WHAT IS NEEDED:
Could you please reproduce every record below exactly, leaving out the pictures?

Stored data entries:
§

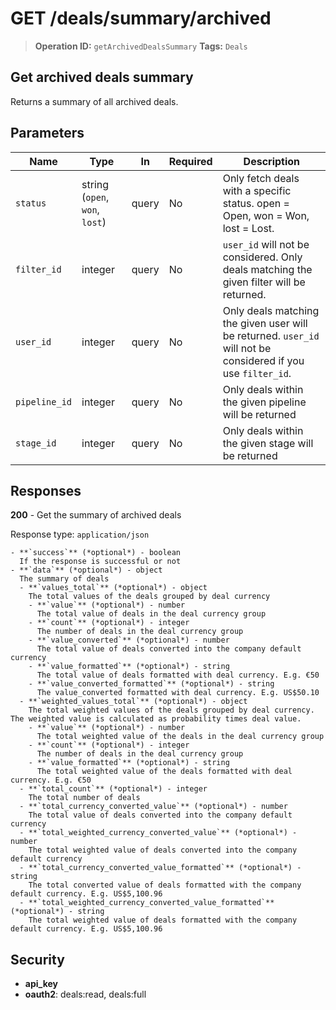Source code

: # GET /deals/summary/archived

> **Operation ID:** `getArchivedDealsSummary`
> **Tags:** `Deals`

## Get archived deals summary

Returns a summary of all archived deals.

## Parameters

| Name | Type | In | Required | Description |
|------|------|-------|----------|-------------|
| `status` | string (`open`, `won`, `lost`) | query | No | Only fetch deals with a specific status. open = Open, won = Won, lost = Lost. |
| `filter_id` | integer | query | No | <code>user_id</code> will not be considered. Only deals matching the given filter will be returned. |
| `user_id` | integer | query | No | Only deals matching the given user will be returned. `user_id` will not be considered if you use `filter_id`. |
| `pipeline_id` | integer | query | No | Only deals within the given pipeline will be returned |
| `stage_id` | integer | query | No | Only deals within the given stage will be returned |

## Responses

**200** - Get the summary of archived deals

Response type: `application/json`

```
- **`success`** (*optional*) - boolean
  If the response is successful or not
- **`data`** (*optional*) - object
  The summary of deals
  - **`values_total`** (*optional*) - object
    The total values of the deals grouped by deal currency
    - **`value`** (*optional*) - number
      The total value of deals in the deal currency group
    - **`count`** (*optional*) - integer
      The number of deals in the deal currency group
    - **`value_converted`** (*optional*) - number
      The total value of deals converted into the company default currency
    - **`value_formatted`** (*optional*) - string
      The total value of deals formatted with deal currency. E.g. €50
    - **`value_converted_formatted`** (*optional*) - string
      The value_converted formatted with deal currency. E.g. US$50.10
  - **`weighted_values_total`** (*optional*) - object
    The total weighted values of the deals grouped by deal currency. The weighted value is calculated as probability times deal value.
    - **`value`** (*optional*) - number
      The total weighted value of the deals in the deal currency group
    - **`count`** (*optional*) - integer
      The number of deals in the deal currency group
    - **`value_formatted`** (*optional*) - string
      The total weighted value of the deals formatted with deal currency. E.g. €50
  - **`total_count`** (*optional*) - integer
    The total number of deals
  - **`total_currency_converted_value`** (*optional*) - number
    The total value of deals converted into the company default currency
  - **`total_weighted_currency_converted_value`** (*optional*) - number
    The total weighted value of deals converted into the company default currency
  - **`total_currency_converted_value_formatted`** (*optional*) - string
    The total converted value of deals formatted with the company default currency. E.g. US$5,100.96
  - **`total_weighted_currency_converted_value_formatted`** (*optional*) - string
    The total weighted value of deals formatted with the company default currency. E.g. US$5,100.96
```


## Security

- **api_key**
- **oauth2**: deals:read, deals:full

§

EXPECTED OUTPUT:
Source code

: # GET /deals/summary/archived

> **Operation ID:** `getArchivedDealsSummary`
> **Tags:** `Deals`

## Get archived deals summary

Returns a summary of all archived deals.

## Parameters

| Name | Type | In | Required | Description |
|------|------|-------|----------|-------------|
| `status` | string (`open`, `won`, `lost`) | query | No | Only fetch deals with a specific status. open = Open, won = Won, lost = Lost. |
| `filter_id` | integer | query | No | <code>user_id</code> will not be considered. Only deals matching the given filter will be returned. |
| `user_id` | integer | query | No | Only deals matching the given user will be returned. `user_id` will not be considered if you use `filter_id`. |
| `pipeline_id` | integer | query | No | Only deals within the given pipeline will be returned |
| `stage_id` | integer | query | No | Only deals within the given stage will be returned |

## Responses

**200** - Get the summary of archived deals

Response type: `application/json`

```
- **`success`** (*optional*) - boolean
  If the response is successful or not
- **`data`** (*optional*) - object
  The summary of deals
  - **`values_total`** (*optional*) - object
    The total values of the deals grouped by deal currency
    - **`value`** (*optional*) - number
      The total value of deals in the deal currency group
    - **`count`** (*optional*) - integer
      The number of deals in the deal currency group
    - **`value_converted`** (*optional*) - number
      The total value of deals converted into the company default currency
    - **`value_formatted`** (*optional*) - string
      The total value of deals formatted with deal currency. E.g. €50
    - **`value_converted_formatted`** (*optional*) - string
      The value_converted formatted with deal currency. E.g. US$50.10
  - **`weighted_values_total`** (*optional*) - object
    The total weighted values of the deals grouped by deal currency. The weighted value is calculated as probability times deal value.
    - **`value`** (*optional*) - number
      The total weighted value of the deals in the deal currency group
    - **`count`** (*optional*) - integer
      The number of deals in the deal currency group
    - **`value_formatted`** (*optional*) - string
      The total weighted value of the deals formatted with deal currency. E.g. €50
  - **`total_count`** (*optional*) - integer
    The total number of deals
  - **`total_currency_converted_value`** (*optional*) - number
    The total value of deals converted into the company default currency
  - **`total_weighted_currency_converted_value`** (*optional*) - number
    The total weighted value of deals converted into the company default currency
  - **`total_currency_converted_value_formatted`** (*optional*) - string
    The total converted value of deals formatted with the company default currency. E.g. US$5,100.96
  - **`total_weighted_currency_converted_value_formatted`** (*optional*) - string
    The total weighted value of deals formatted with the company default currency. E.g. US$5,100.96
```


## Security

- **api_key**
- **oauth2**: deals:read, deals:full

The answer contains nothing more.